What about orders that get rescheduled mid-week?
This is built in. The system knows that about 8–12% of subscription orders get pushed to a later week. When it counts 500 subscriptions scheduled for next week, it assumes ~450–460 will actually ship. As the week progresses and orders actually get rescheduled in the system, the daily forecast updates automatically.
Does weather really matter that much?
Yes. A shipment to Phoenix in summer might need 15 lbs of ice, while the same shipment to Seattle needs 5 lbs. When a heat wave is forecast, average ice per order can jump 20–30%. The system checks the 7-day weather forecast for the regions each FC ships to.

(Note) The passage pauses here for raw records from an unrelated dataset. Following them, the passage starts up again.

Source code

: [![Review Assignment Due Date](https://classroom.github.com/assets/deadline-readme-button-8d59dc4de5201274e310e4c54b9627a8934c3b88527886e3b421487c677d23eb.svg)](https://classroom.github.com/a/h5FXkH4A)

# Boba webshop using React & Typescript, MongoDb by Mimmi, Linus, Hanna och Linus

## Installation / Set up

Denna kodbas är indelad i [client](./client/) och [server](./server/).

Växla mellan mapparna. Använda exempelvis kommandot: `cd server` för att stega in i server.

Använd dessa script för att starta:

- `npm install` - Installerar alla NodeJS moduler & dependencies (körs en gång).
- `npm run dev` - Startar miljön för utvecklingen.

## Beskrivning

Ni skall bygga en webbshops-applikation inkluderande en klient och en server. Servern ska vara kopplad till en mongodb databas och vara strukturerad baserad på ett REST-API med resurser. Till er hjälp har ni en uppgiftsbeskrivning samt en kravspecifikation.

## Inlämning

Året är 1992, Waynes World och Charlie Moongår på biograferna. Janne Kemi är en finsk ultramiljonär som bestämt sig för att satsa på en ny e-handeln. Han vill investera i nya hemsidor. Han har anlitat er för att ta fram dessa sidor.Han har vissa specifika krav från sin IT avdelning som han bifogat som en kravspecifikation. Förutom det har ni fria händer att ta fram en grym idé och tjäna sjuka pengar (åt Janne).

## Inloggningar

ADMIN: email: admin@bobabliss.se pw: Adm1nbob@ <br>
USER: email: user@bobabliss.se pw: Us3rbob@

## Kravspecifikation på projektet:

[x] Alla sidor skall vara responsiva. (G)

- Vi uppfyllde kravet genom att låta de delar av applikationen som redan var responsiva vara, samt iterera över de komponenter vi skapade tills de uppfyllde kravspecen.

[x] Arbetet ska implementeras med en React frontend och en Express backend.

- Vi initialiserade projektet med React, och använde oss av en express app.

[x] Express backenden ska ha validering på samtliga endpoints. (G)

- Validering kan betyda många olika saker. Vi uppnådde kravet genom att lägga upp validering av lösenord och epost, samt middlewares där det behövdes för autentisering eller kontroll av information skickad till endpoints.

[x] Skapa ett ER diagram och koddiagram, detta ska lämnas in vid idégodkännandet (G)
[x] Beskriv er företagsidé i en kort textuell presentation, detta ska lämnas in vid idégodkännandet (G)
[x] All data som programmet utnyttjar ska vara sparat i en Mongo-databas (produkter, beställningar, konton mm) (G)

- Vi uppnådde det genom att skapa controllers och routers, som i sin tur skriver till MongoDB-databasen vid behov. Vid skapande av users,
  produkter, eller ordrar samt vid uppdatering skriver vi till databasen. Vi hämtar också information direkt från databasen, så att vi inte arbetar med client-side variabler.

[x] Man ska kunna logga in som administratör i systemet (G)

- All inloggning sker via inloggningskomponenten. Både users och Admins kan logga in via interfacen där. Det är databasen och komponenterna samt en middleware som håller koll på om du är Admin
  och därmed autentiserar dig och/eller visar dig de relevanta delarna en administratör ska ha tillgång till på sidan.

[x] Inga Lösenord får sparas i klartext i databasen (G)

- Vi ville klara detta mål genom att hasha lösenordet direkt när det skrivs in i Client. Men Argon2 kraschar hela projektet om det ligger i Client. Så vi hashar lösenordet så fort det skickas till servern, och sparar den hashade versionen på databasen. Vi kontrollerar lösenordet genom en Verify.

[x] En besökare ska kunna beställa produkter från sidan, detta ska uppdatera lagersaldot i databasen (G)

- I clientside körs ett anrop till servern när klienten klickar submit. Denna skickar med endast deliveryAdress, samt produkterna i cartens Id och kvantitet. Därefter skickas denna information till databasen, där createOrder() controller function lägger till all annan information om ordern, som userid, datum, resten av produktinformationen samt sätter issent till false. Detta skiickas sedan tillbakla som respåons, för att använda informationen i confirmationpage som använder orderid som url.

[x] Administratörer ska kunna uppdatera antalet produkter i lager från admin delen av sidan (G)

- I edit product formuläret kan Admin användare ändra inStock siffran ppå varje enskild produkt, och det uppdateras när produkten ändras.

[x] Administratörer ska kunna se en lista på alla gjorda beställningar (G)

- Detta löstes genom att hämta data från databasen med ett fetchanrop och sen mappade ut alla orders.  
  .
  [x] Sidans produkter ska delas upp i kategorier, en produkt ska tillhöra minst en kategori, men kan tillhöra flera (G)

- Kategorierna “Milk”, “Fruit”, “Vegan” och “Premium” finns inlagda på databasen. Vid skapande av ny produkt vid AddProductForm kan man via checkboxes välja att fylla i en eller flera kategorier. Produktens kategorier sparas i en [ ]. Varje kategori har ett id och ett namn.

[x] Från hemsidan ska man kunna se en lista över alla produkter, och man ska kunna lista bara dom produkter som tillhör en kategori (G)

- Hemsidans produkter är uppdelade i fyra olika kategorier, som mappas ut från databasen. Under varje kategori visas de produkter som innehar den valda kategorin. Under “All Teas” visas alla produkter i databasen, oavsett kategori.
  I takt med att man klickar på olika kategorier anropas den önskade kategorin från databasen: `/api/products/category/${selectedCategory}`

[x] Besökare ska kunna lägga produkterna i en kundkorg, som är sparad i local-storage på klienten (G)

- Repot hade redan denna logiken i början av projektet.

What if the ice vendor can't deliver what we need?
Enter what you actually ordered (not what you wanted). The system will recalculate and might recommend a Monday top-up order or flag an FC as at risk of running short.
Can I override the recommendation?
Absolutely. Every recommendation has an "Adjust Amount" button. You know things the system doesn't — maybe you got a great deal on extra ice, or you know a promotion is about to drop. Your overrides are tracked and the system learns from them.
How is this different from the spreadsheet we use now?
The spreadsheet requires manual data entry and formula maintenance. This system pulls order data and weather automatically, tracks inventory continuously (not just Thursday snapshots), learns from its mistakes, and gives you explanations for its recommendations instead of just numbers.
What happens if the system goes down?
You can always fall back to the spreadsheet process. The ice charts, order data, and weather forecasts are all still accessible. The system is a tool to make the process faster and more accurate, not a black box you can't work without.